### [Assignment]
Nothing after the line containing "donde $E$ es" belongs in the answer; write out exactly every line from the start of the material up to it, including it.

### [Entries supplied]
_____

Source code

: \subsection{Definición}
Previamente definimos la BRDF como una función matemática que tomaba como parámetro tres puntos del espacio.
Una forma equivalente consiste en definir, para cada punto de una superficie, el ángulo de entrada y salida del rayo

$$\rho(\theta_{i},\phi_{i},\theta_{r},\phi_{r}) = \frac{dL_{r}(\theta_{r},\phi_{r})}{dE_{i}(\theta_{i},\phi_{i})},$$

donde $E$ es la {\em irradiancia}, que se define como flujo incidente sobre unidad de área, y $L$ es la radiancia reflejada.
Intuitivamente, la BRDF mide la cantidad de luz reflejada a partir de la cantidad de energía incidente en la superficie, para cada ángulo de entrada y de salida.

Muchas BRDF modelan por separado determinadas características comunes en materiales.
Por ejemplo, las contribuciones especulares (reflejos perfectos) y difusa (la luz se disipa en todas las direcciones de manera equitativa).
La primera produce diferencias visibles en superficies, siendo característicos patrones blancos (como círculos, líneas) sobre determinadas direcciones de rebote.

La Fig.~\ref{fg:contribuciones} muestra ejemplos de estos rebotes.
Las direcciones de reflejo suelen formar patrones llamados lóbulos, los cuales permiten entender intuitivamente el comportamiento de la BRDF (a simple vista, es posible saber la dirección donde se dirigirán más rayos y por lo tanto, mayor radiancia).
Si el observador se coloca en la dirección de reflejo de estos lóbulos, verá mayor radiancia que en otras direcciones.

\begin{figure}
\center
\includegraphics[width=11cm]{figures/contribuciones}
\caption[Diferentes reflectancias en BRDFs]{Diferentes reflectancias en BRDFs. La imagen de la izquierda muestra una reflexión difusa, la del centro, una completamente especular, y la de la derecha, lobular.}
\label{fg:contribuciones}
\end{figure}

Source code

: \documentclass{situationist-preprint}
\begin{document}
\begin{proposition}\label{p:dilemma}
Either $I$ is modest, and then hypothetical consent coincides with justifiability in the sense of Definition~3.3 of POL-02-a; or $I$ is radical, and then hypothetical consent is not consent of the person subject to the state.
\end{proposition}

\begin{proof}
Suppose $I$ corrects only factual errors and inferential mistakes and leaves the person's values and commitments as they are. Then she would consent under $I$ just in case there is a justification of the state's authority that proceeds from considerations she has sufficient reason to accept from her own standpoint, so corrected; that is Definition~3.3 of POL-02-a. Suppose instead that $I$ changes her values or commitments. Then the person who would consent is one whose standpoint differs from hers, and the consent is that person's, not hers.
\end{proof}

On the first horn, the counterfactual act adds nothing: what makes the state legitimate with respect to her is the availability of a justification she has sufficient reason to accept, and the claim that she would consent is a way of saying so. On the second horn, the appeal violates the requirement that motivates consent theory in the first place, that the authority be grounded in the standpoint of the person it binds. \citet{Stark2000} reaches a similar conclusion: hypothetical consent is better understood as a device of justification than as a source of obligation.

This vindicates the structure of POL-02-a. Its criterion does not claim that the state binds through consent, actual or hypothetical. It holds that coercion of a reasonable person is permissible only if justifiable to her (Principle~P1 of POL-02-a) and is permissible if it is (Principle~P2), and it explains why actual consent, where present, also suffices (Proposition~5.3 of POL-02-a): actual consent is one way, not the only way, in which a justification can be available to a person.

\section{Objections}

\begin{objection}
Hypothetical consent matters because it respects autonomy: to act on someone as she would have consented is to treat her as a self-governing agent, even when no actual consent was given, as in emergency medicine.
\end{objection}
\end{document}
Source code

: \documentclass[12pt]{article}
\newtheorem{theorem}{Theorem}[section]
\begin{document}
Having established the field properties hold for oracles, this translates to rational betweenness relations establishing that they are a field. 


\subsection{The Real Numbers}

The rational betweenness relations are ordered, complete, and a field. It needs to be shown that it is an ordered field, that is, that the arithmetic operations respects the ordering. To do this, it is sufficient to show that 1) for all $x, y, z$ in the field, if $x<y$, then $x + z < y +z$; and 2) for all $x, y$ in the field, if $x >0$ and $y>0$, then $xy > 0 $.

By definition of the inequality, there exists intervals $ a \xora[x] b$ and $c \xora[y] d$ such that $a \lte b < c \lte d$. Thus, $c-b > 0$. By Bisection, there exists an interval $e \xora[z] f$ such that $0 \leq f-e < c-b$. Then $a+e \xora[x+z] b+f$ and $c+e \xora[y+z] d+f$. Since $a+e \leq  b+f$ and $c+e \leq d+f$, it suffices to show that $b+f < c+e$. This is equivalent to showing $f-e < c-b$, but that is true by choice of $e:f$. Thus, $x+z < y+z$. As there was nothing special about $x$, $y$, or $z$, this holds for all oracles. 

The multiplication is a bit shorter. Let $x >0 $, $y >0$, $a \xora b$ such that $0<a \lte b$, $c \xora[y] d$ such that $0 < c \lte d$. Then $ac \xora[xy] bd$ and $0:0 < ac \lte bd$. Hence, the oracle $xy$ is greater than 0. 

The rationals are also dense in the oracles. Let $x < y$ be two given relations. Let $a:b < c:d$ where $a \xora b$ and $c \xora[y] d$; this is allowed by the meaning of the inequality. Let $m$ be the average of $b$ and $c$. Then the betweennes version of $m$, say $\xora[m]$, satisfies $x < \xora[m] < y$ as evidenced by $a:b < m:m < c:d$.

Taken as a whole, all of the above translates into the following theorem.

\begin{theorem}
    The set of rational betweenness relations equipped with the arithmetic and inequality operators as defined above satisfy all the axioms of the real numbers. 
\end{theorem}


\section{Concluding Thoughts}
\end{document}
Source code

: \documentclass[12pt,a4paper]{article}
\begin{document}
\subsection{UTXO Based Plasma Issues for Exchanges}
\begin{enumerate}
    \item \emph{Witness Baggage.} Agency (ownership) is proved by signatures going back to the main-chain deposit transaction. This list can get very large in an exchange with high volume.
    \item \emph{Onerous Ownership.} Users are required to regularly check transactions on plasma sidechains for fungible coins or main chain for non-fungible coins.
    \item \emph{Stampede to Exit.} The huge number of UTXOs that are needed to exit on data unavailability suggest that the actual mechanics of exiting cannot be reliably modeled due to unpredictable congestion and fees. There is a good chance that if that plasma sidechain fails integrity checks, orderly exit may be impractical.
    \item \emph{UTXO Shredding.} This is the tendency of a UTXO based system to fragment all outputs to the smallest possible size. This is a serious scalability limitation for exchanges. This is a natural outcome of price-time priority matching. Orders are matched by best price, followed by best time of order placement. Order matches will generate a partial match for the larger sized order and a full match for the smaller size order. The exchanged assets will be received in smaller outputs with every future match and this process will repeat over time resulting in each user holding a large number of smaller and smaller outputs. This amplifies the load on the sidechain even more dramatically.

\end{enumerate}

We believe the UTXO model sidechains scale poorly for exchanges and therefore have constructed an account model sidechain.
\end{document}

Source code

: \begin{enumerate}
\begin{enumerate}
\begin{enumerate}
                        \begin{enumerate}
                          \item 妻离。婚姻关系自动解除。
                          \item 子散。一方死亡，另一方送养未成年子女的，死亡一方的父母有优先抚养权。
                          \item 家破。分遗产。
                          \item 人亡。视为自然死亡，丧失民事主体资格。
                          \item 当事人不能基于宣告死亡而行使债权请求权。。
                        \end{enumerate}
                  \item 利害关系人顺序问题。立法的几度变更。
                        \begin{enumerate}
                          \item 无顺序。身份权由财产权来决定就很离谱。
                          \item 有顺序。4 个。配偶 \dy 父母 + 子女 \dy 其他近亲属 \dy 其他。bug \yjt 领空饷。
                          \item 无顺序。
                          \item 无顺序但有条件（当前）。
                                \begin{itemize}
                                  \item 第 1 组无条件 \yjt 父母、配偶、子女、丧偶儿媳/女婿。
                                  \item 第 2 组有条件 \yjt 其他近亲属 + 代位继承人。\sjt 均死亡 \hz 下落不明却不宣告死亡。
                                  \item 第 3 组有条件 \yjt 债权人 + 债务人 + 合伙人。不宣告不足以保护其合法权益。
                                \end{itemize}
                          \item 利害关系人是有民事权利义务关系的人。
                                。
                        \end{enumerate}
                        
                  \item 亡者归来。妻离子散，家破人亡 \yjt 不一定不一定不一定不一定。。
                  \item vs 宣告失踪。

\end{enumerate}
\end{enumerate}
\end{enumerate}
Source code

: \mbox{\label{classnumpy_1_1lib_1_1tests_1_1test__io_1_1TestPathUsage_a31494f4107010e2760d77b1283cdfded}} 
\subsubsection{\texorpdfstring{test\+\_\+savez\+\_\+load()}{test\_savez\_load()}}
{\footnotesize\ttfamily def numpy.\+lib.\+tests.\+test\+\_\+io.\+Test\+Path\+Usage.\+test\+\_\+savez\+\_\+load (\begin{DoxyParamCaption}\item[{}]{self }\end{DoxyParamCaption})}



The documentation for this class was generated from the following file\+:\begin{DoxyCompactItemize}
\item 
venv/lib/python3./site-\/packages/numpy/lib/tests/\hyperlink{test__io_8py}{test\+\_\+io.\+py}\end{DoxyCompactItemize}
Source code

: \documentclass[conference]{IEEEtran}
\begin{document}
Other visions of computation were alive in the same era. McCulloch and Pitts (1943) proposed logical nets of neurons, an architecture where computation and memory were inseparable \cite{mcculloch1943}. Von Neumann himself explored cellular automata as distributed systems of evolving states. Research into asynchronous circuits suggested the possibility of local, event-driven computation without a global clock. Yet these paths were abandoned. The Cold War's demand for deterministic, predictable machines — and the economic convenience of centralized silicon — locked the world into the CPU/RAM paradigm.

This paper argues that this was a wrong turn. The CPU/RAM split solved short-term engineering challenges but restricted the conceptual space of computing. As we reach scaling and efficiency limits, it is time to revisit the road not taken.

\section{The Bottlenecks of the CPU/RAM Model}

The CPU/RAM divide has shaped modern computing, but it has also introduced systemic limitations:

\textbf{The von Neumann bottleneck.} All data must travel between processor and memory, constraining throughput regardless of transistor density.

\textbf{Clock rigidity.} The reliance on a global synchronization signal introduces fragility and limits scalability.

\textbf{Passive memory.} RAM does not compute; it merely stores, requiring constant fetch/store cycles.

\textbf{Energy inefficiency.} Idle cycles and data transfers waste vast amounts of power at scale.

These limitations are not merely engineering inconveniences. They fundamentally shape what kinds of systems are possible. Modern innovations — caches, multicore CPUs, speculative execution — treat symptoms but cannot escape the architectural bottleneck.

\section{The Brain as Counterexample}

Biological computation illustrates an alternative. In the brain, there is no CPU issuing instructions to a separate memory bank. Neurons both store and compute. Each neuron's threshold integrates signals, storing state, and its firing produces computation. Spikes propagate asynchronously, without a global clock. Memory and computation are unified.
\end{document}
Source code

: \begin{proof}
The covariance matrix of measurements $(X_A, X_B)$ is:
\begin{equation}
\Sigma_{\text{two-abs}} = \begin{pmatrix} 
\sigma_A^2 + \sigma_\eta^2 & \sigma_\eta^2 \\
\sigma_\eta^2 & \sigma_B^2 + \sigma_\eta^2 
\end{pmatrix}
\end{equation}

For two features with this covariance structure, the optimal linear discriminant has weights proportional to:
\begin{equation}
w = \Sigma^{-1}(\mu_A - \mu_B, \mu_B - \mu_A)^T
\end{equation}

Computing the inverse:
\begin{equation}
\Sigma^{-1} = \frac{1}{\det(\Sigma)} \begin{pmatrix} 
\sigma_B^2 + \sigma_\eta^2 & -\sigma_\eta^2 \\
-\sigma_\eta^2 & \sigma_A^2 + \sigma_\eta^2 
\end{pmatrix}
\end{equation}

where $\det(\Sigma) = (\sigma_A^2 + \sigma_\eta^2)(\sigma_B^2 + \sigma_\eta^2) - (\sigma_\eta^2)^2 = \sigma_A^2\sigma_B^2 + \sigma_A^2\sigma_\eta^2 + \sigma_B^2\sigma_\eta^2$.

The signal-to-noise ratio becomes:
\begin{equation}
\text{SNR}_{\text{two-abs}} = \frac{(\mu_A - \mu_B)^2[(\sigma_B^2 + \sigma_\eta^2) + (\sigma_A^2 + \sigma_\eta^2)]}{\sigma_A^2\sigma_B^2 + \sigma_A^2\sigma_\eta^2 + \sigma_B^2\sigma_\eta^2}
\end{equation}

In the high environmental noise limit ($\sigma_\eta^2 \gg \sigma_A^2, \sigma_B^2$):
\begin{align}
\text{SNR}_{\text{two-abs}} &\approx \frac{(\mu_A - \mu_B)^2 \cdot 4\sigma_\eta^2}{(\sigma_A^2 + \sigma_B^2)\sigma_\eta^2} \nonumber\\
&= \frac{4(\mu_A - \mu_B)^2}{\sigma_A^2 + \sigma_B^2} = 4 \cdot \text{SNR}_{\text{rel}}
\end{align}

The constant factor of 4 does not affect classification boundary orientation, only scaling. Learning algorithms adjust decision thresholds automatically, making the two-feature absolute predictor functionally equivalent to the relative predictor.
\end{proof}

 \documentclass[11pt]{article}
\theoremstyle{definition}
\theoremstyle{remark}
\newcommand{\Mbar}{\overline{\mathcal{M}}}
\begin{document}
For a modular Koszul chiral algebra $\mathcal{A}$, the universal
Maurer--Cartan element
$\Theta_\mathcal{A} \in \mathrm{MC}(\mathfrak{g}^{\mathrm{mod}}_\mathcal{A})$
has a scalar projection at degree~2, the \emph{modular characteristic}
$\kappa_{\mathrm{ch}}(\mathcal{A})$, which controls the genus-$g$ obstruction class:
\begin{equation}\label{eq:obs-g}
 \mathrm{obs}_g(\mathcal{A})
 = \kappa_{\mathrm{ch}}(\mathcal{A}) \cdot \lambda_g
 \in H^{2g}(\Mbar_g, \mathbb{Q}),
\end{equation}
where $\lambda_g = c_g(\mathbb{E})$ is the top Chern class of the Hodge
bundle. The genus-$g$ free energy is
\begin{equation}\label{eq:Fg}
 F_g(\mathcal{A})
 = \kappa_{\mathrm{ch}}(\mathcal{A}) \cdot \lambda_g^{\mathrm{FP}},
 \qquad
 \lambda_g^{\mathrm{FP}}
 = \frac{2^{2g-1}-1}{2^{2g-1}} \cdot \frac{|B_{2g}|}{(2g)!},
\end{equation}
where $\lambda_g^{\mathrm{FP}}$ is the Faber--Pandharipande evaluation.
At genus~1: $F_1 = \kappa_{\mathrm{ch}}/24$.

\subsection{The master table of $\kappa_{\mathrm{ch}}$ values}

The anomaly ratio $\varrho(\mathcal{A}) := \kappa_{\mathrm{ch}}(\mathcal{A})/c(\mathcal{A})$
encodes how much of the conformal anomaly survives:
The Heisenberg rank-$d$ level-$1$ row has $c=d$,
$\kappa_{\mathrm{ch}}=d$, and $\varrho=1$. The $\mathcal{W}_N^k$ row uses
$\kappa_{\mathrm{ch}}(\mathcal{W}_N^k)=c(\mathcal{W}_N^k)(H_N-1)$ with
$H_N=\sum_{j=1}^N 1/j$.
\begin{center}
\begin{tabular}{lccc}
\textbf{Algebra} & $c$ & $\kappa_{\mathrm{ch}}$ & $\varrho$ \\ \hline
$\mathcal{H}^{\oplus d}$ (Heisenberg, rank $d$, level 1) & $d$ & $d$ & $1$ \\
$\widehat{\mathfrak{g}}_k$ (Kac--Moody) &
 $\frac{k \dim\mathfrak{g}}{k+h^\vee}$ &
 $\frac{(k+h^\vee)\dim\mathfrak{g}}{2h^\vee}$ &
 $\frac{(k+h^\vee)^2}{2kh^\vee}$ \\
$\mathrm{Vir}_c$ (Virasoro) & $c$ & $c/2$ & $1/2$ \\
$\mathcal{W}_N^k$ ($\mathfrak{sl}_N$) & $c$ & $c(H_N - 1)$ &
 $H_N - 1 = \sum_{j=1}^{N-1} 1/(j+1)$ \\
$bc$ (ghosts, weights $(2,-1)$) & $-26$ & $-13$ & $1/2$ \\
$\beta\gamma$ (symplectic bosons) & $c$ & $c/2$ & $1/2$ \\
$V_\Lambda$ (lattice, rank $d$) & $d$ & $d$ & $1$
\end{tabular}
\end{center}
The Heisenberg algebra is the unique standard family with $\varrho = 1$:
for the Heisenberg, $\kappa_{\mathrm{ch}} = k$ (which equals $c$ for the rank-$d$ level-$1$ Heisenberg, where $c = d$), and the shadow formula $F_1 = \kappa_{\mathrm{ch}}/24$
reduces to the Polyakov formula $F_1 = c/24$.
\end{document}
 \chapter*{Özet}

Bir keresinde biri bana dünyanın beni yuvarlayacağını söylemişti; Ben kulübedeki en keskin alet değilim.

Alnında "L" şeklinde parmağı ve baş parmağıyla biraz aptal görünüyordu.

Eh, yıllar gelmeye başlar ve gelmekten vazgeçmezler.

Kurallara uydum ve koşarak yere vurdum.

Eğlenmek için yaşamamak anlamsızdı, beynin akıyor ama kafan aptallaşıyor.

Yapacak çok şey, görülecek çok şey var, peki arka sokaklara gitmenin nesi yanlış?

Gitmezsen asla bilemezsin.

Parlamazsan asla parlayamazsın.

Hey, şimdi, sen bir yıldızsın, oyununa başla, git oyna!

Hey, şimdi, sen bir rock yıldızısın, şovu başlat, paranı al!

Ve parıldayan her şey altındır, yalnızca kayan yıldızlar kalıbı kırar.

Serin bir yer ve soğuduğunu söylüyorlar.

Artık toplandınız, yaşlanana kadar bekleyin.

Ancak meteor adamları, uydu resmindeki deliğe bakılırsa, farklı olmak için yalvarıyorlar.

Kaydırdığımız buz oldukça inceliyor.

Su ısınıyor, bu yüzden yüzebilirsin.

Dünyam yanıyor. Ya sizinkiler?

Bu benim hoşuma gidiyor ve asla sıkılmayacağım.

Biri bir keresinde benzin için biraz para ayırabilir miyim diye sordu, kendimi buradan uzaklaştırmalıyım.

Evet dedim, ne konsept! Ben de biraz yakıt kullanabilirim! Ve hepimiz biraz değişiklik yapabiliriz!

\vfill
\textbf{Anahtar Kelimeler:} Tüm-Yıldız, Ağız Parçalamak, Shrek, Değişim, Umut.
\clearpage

_____

### [Answer to this exercise]
Source code

: \subsection{Definición}
Previamente definimos la BRDF como una función matemática que tomaba como parámetro tres puntos del espacio.
Una forma equivalente consiste en definir, para cada punto de una superficie, el ángulo de entrada y salida del rayo

$$\rho(\theta_{i},\phi_{i},\theta_{r},\phi_{r}) = \frac{dL_{r}(\theta_{r},\phi_{r})}{dE_{i}(\theta_{i},\phi_{i})},$$

donde $E$ es la {\em irradiancia}, que se define como flujo incidente sobre unidad de área, y $L$ es la radiancia reflejada.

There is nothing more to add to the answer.